- **Work task**:
Reply with only a number, the count of lines in the listing that include the word "specific".

======== Stored data ========

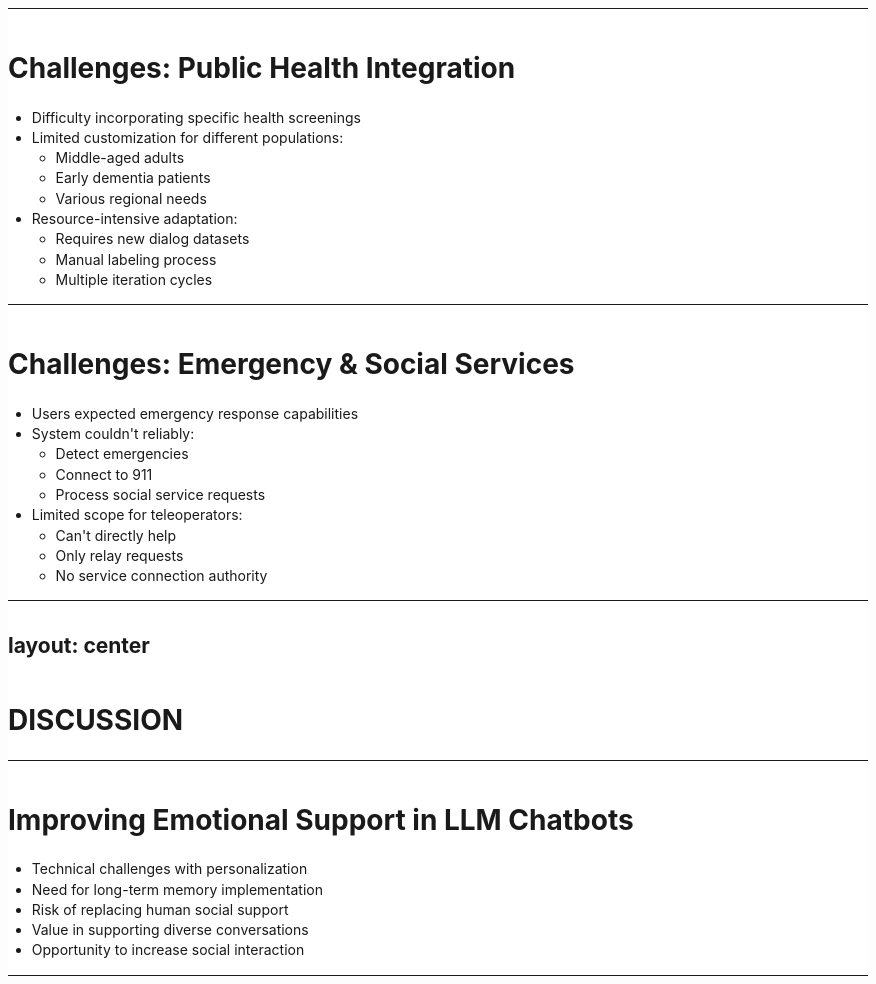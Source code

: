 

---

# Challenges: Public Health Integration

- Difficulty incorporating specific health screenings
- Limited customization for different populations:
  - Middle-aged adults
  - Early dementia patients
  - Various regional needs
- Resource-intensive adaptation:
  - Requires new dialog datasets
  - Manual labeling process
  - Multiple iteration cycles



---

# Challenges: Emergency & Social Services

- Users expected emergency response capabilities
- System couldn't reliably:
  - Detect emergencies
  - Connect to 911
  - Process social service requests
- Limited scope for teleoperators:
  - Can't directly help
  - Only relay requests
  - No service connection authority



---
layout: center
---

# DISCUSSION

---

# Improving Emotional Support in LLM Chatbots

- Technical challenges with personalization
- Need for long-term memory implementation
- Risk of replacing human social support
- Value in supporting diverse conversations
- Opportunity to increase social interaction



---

========
======== Stored data ========

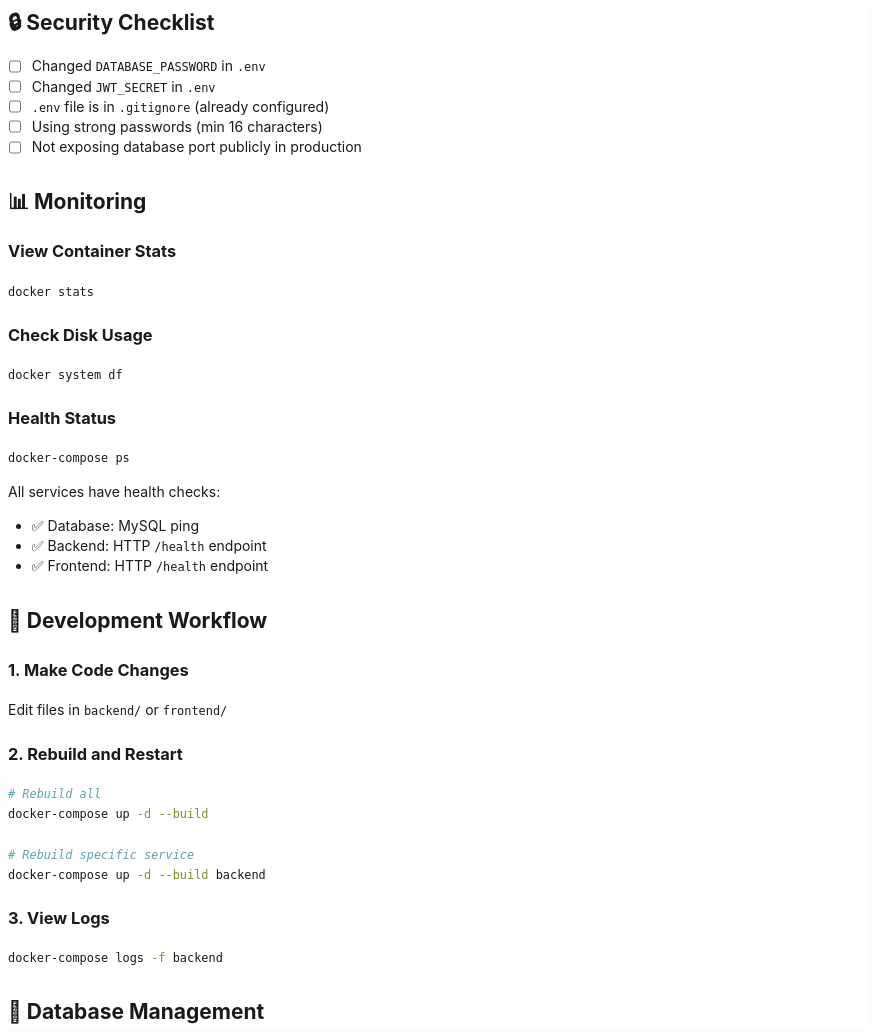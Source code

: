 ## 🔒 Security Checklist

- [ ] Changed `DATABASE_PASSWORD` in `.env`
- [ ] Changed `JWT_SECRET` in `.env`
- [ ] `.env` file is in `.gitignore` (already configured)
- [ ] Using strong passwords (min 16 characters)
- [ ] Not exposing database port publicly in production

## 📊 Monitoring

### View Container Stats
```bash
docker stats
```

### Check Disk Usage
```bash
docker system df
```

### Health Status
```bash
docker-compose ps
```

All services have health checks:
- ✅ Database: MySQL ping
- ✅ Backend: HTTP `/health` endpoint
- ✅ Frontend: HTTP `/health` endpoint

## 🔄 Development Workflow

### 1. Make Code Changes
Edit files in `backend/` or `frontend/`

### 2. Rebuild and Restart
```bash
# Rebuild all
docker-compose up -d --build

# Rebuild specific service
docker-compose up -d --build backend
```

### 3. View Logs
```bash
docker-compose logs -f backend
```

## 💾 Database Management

========

- **Output of the task**:
2